# Directions:
Repeat the data word for word. Do not include the pictures.

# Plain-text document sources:
Start of Block
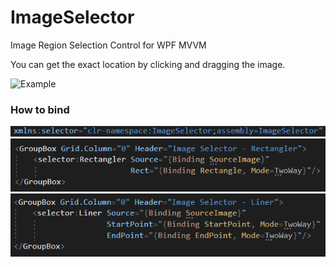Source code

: # ImageSelector

 Image Region Selection Control for WPF MVVM

 You can get the exact location by clicking and dragging the image.



![Example](./Example.gif)



### How to bind
![xmlns](./xmlns.png)
![RectangleBinding](./RectangleBinding.png)
![LineBinding](./LineBinding.png)


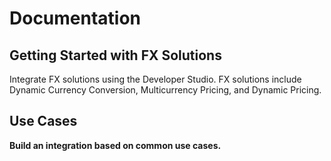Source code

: # Documentation

## Getting Started with FX Solutions
Integrate FX solutions using the Developer Studio. FX solutions include Dynamic Currency Conversion, Multicurrency Pricing, and Dynamic Pricing.

## Use Cases
<b>Build an integration based on common use cases.</b>


<!-- type: row -->

<!-- type: card
    title: In-Person
    Description: In-person or card-present (CP) transactions are initiated when a customer physically presents their payment source at the time of the transaction. Available with Dynamic Currency Conversion only.

    link: ?path=docs/in-person.md
-->

<!-- type: card
    title: Online/Mobile / Digital
    Description: Online, mobile, and digital transactions are considered Card Not Present (CNP) where the customer does not physically present their payment source at the time of the transaction. Available with Dynamic Currency Conversion, Dynamic Pricing, and Multicurrency Pricing.

    link: ?path=docs/interactive-guide/portalflow.md
-->

<!-- type: row-end -->

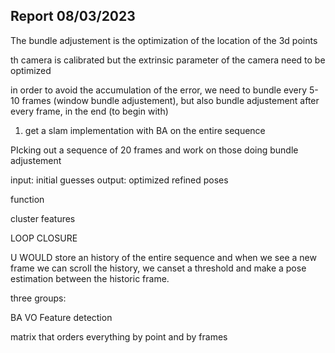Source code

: ## Report 08/03/2023

The bundle adjustement is the optimization of the location of the 3d points

th camera is calibrated but the extrinsic parameter of the camera need to be optimized


in order to avoid the accumulation of the error, we need to bundle every 5-10 frames (window bundle adjustement), but also bundle adjustement after every frame, in the end (to begin with)

1. get a slam implementation with BA on the entire sequence


PIcking out a sequence of 20 frames and work on those doing bundle adjustement

input: initial guesses
output: optimized refined poses

function

cluster features

LOOP CLOSURE

U WOULD store an history of the entire sequence and when we see a new frame we can scroll the history, we canset a threshold and make a pose estimation between the historic frame.


three groups:

BA
VO
Feature detection

     
matrix that orders everything by point and by frames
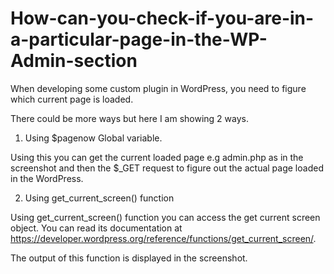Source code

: # How-can-you-check-if-you-are-in-a-particular-page-in-the-WP-Admin-section

When developing some custom plugin in WordPress, you need to figure which current page is loaded. 

There could be more ways but here I am showing 2 ways.

1) Using $pagenow Global variable.

Using this you can get the current loaded page e.g admin.php as in the screenshot and then the $_GET request to figure out the actual page loaded in the WordPress.

2) Using get_current_screen() function

Using get_current_screen() function you can access the get current screen object. You can read its documentation at https://developer.wordpress.org/reference/functions/get_current_screen/.

The output of this function is displayed in the screenshot.
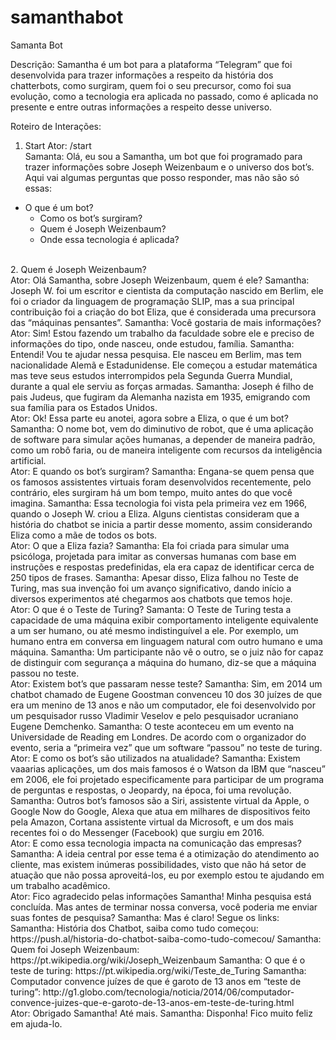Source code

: # samanthabot
Samanta Bot

Descrição: Samantha é um bot para a plataforma “Telegram” que foi desenvolvida para trazer informações a respeito da história dos chatterbots, como surgiram, quem foi o seu precursor, como foi sua evolução, como a tecnologia era aplicada no passado, como é aplicada no presente e entre outras informações a respeito desse universo.

Roteiro de Interações:
1.	Start
Ator: /start
<br>Samanta: Olá, eu sou a Samantha, um bot que foi programado para trazer informações sobre Joseph Weizenbaum e o universo dos bot’s. Aqui vai algumas perguntas que posso responder, mas não são só essas:
- O que é um bot?
	- Como os bot’s surgiram?
	- Quem é Joseph Weizenbaum?
	- Onde essa tecnologia é aplicada?
<br>
2.	Quem é Joseph Weizenbaum?
<br>Ator: Olá Samantha, sobre Joseph Weizenbaum, quem é ele?
Samantha: Joseph W. foi um escritor e cientista da computação nascido em Berlim, ele foi o criador da linguagem de programação SLIP, mas a sua principal contribuição foi a criação do bot Eliza, que é considerada uma precursora das “máquinas pensantes”.
Samantha: Você gostaria de mais informações?
<br>Ator: Sim! Estou fazendo um trabalho da faculdade sobre ele e preciso de informações do tipo, onde nasceu, onde estudou, família.
Samantha: Entendi! Vou te ajudar nessa pesquisa. Ele nasceu em Berlim, mas tem nacionalidade Alemã e Estadunidense. Ele começou a estudar matemática mas teve seus estudos interrompidos pela Segunda Guerra Mundial, durante a qual ele serviu as forças armadas.
Samantha: Joseph é filho de pais Judeus, que fugiram da Alemanha nazista em 1935, emigrando com sua família para os Estados Unidos.
<br>Ator: Ok! Essa parte eu anotei, agora sobre a Eliza, o que é um bot?
Samantha: O nome bot, vem do diminutivo de robot, que é uma aplicação de software para simular ações humanas, a depender de maneira padrão, como um robô faria, ou de maneira inteligente com recursos da inteligência artificial.
<br>Ator: E quando os bot’s surgiram?
Samantha: Engana-se quem pensa que os famosos assistentes virtuais foram desenvolvidos recentemente, pelo contrário, eles surgiram há um bom tempo, muito antes do que você imagina.
Samantha: Essa tecnologia foi vista pela primeira vez em 1966, quando o Joseph W. criou a Eliza. Alguns cientistas consideram que a história do chatbot se inicia a partir desse momento, assim considerando Eliza como a mãe de todos os bots.
<br>Ator: O que a Eliza fazia?
Samantha: Ela foi criada para simular uma psicóloga, projetada para imitar as conversas humanas com base em instruções e respostas predefinidas, ela era capaz de identificar cerca de 250 tipos de frases.
Samantha: Apesar disso, Eliza falhou no Teste de Turing, mas sua invenção foi um avanço significativo, dando início a diversos experimentos até chegarmos aos chatbots que temos hoje.
<br>Ator: O que é o Teste de Turing?
Samanta: O Teste de Turing testa a capacidade de uma máquina exibir comportamento inteligente equivalente a um ser humano, ou até mesmo indistinguível a ele. Por exemplo, um humano entra em conversa em linguagem natural com outro humano e uma máquina.
Samantha: Um participante não vê o outro, se o juiz não for capaz de distinguir com segurança a máquina do humano, diz-se que a máquina passou no teste.
<br>Ator: Existem bot’s que passaram nesse teste?
Samantha: Sim, em 2014 um chatbot chamado de Eugene Goostman convenceu 10 dos 30 juízes de que era um menino de 13 anos e não um computador, ele foi desenvolvido por um pesquisador russo Vladimir Veselov e pelo pesquisador ucraniano Eugene Demchenko.
Samantha: O teste aconteceu em um evento na Universidade de Reading em Londres. De acordo com o organizador do evento, seria a “primeira vez” que um software “passou” no teste de turing.
<br>Ator: E como os bot’s são utilizados na atualidade?
Samantha: Existem vaaarias aplicações, um dos mais famosos é o Watson da IBM que “nasceu” em 2006, ele foi projetado especificamente para participar de um programa de perguntas e respostas, o Jeopardy, na época, foi uma revolução.
Samantha: Outros bot’s famosos são a Siri, assistente virtual da Apple, o Google Now do Google, Alexa que atua em milhares de dispositivos feito pela Amazon, Cortana assistente virtual da Microsoft, e um dos mais recentes foi o do Messenger (Facebook) que surgiu em 2016.
<br>Ator: E como essa tecnologia impacta na comunicação das empresas?
Samantha: A ideia central por esse tema é a otimização do atendimento ao cliente, mas existem inúmeras possibilidades, visto que não há setor de atuação que não possa aproveitá-los, eu por exemplo estou te ajudando em um trabalho acadêmico.
<br>Ator: Fico agradecido pelas informações Samantha! Minha pesquisa está concluída. Mas antes de terminar nossa conversa, você poderia me enviar suas fontes de pesquisa?
Samantha: Mas é claro! Segue os links:
Samantha: História dos Chatbot, saiba como tudo começou: https://push.al/historia-do-chatbot-saiba-como-tudo-comecou/
Samantha: Quem foi Joseph Weizenbaum: https://pt.wikipedia.org/wiki/Joseph_Weizenbaum
Samantha: O que é o teste de turing: https://pt.wikipedia.org/wiki/Teste_de_Turing
Samantha: Computador convence juízes de que é garoto de 13 anos em “teste de turing”: http://g1.globo.com/tecnologia/noticia/2014/06/computador-convence-juizes-que-e-garoto-de-13-anos-em-teste-de-turing.html
<br>Ator: Obrigado Samantha! Até mais.
Samantha: Disponha! Fico muito feliz em ajuda-lo.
End of Block
# Result of this task:
Source code

: # ImageSelector

 Image Region Selection Control for WPF MVVM

 You can get the exact location by clicking and dragging the image.



![Example](./Example.gif)



### How to bind
![xmlns](./xmlns.png)
![RectangleBinding](./RectangleBinding.png)
![LineBinding](./LineBinding.png)


Source code

: # Documentation

## Getting Started with FX Solutions
Integrate FX solutions using the Developer Studio. FX solutions include Dynamic Currency Conversion, Multicurrency Pricing, and Dynamic Pricing.

## Use Cases
<b>Build an integration based on common use cases.</b>


<!-- type: row -->

<!-- type: card
    title: In-Person
    Description: In-person or card-present (CP) transactions are initiated when a customer physically presents their payment source at the time of the transaction. Available with Dynamic Currency Conversion only.

    link: ?path=docs/in-person.md
-->

<!-- type: card
    title: Online/Mobile / Digital
    Description: Online, mobile, and digital transactions are considered Card Not Present (CNP) where the customer does not physically present their payment source at the time of the transaction. Available with Dynamic Currency Conversion, Dynamic Pricing, and Multicurrency Pricing.

    link: ?path=docs/interactive-guide/portalflow.md
-->

<!-- type: row-end -->

Source code

: ## Report 08/03/2023

The bundle adjustement is the optimization of the location of the 3d points

th camera is calibrated but the extrinsic parameter of the camera need to be optimized


in order to avoid the accumulation of the error, we need to bundle every 5-10 frames (window bundle adjustement), but also bundle adjustement after every frame, in the end (to begin with)

1. get a slam implementation with BA on the entire sequence


PIcking out a sequence of 20 frames and work on those doing bundle adjustement

input: initial guesses
output: optimized refined poses

function

cluster features

LOOP CLOSURE

U WOULD store an history of the entire sequence and when we see a new frame we can scroll the history, we canset a threshold and make a pose estimation between the historic frame.


three groups:

BA
VO
Feature detection

     
matrix that orders everything by point and by frames
Source code

: # How-can-you-check-if-you-are-in-a-particular-page-in-the-WP-Admin-section

When developing some custom plugin in WordPress, you need to figure which current page is loaded. 

There could be more ways but here I am showing 2 ways.

1) Using $pagenow Global variable.

Using this you can get the current loaded page e.g admin.php as in the screenshot and then the $_GET request to figure out the actual page loaded in the WordPress.

2) Using get_current_screen() function

Using get_current_screen() function you can access the get current screen object. You can read its documentation at https://developer.wordpress.org/reference/functions/get_current_screen/.

The output of this function is displayed in the screenshot.
Source code

: # samanthabot
Samanta Bot

Descrição: Samantha é um bot para a plataforma “Telegram” que foi desenvolvida para trazer informações a respeito da história dos chatterbots, como surgiram, quem foi o seu precursor, como foi sua evolução, como a tecnologia era aplicada no passado, como é aplicada no presente e entre outras informações a respeito desse universo.

Roteiro de Interações:
1.	Start
Ator: /start
<br>Samanta: Olá, eu sou a Samantha, um bot que foi programado para trazer informações sobre Joseph Weizenbaum e o universo dos bot’s. Aqui vai algumas perguntas que posso responder, mas não são só essas:
- O que é um bot?
	- Como os bot’s surgiram?
	- Quem é Joseph Weizenbaum?
	- Onde essa tecnologia é aplicada?
<br>
2.	Quem é Joseph Weizenbaum?
<br>Ator: Olá Samantha, sobre Joseph Weizenbaum, quem é ele?
Samantha: Joseph W. foi um escritor e cientista da computação nascido em Berlim, ele foi o criador da linguagem de programação SLIP, mas a sua principal contribuição foi a criação do bot Eliza, que é considerada uma precursora das “máquinas pensantes”.
Samantha: Você gostaria de mais informações?
<br>Ator: Sim! Estou fazendo um trabalho da faculdade sobre ele e preciso de informações do tipo, onde nasceu, onde estudou, família.
Samantha: Entendi! Vou te ajudar nessa pesquisa. Ele nasceu em Berlim, mas tem nacionalidade Alemã e Estadunidense. Ele começou a estudar matemática mas teve seus estudos interrompidos pela Segunda Guerra Mundial, durante a qual ele serviu as forças armadas.
Samantha: Joseph é filho de pais Judeus, que fugiram da Alemanha nazista em 1935, emigrando com sua família para os Estados Unidos.
<br>Ator: Ok! Essa parte eu anotei, agora sobre a Eliza, o que é um bot?
Samantha: O nome bot, vem do diminutivo de robot, que é uma aplicação de software para simular ações humanas, a depender de maneira padrão, como um robô faria, ou de maneira inteligente com recursos da inteligência artificial.
<br>Ator: E quando os bot’s surgiram?
Samantha: Engana-se quem pensa que os famosos assistentes virtuais foram desenvolvidos recentemente, pelo contrário, eles surgiram há um bom tempo, muito antes do que você imagina.
Samantha: Essa tecnologia foi vista pela primeira vez em 1966, quando o Joseph W. criou a Eliza. Alguns cientistas consideram que a história do chatbot se inicia a partir desse momento, assim considerando Eliza como a mãe de todos os bots.
<br>Ator: O que a Eliza fazia?
Samantha: Ela foi criada para simular uma psicóloga, projetada para imitar as conversas humanas com base em instruções e respostas predefinidas, ela era capaz de identificar cerca de 250 tipos de frases.
Samantha: Apesar disso, Eliza falhou no Teste de Turing, mas sua invenção foi um avanço significativo, dando início a diversos experimentos até chegarmos aos chatbots que temos hoje.
<br>Ator: O que é o Teste de Turing?
Samanta: O Teste de Turing testa a capacidade de uma máquina exibir comportamento inteligente equivalente a um ser humano, ou até mesmo indistinguível a ele. Por exemplo, um humano entra em conversa em linguagem natural com outro humano e uma máquina.
Samantha: Um participante não vê o outro, se o juiz não for capaz de distinguir com segurança a máquina do humano, diz-se que a máquina passou no teste.
<br>Ator: Existem bot’s que passaram nesse teste?
Samantha: Sim, em 2014 um chatbot chamado de Eugene Goostman convenceu 10 dos 30 juízes de que era um menino de 13 anos e não um computador, ele foi desenvolvido por um pesquisador russo Vladimir Veselov e pelo pesquisador ucraniano Eugene Demchenko.
Samantha: O teste aconteceu em um evento na Universidade de Reading em Londres. De acordo com o organizador do evento, seria a “primeira vez” que um software “passou” no teste de turing.
<br>Ator: E como os bot’s são utilizados na atualidade?
Samantha: Existem vaaarias aplicações, um dos mais famosos é o Watson da IBM que “nasceu” em 2006, ele foi projetado especificamente para participar de um programa de perguntas e respostas, o Jeopardy, na época, foi uma revolução.
Samantha: Outros bot’s famosos são a Siri, assistente virtual da Apple, o Google Now do Google, Alexa que atua em milhares de dispositivos feito pela Amazon, Cortana assistente virtual da Microsoft, e um dos mais recentes foi o do Messenger (Facebook) que surgiu em 2016.
<br>Ator: E como essa tecnologia impacta na comunicação das empresas?
Samantha: A ideia central por esse tema é a otimização do atendimento ao cliente, mas existem inúmeras possibilidades, visto que não há setor de atuação que não possa aproveitá-los, eu por exemplo estou te ajudando em um trabalho acadêmico.
<br>Ator: Fico agradecido pelas informações Samantha! Minha pesquisa está concluída. Mas antes de terminar nossa conversa, você poderia me enviar suas fontes de pesquisa?
Samantha: Mas é claro! Segue os links:
Samantha: História dos Chatbot, saiba como tudo começou: https://push.al/historia-do-chatbot-saiba-como-tudo-comecou/
Samantha: Quem foi Joseph Weizenbaum: https://pt.wikipedia.org/wiki/Joseph_Weizenbaum
Samantha: O que é o teste de turing: https://pt.wikipedia.org/wiki/Teste_de_Turing
Samantha: Computador convence juízes de que é garoto de 13 anos em “teste de turing”: http://g1.globo.com/tecnologia/noticia/2014/06/computador-convence-juizes-que-e-garoto-de-13-anos-em-teste-de-turing.html
<br>Ator: Obrigado Samantha! Até mais.
Samantha: Disponha! Fico muito feliz em ajuda-lo.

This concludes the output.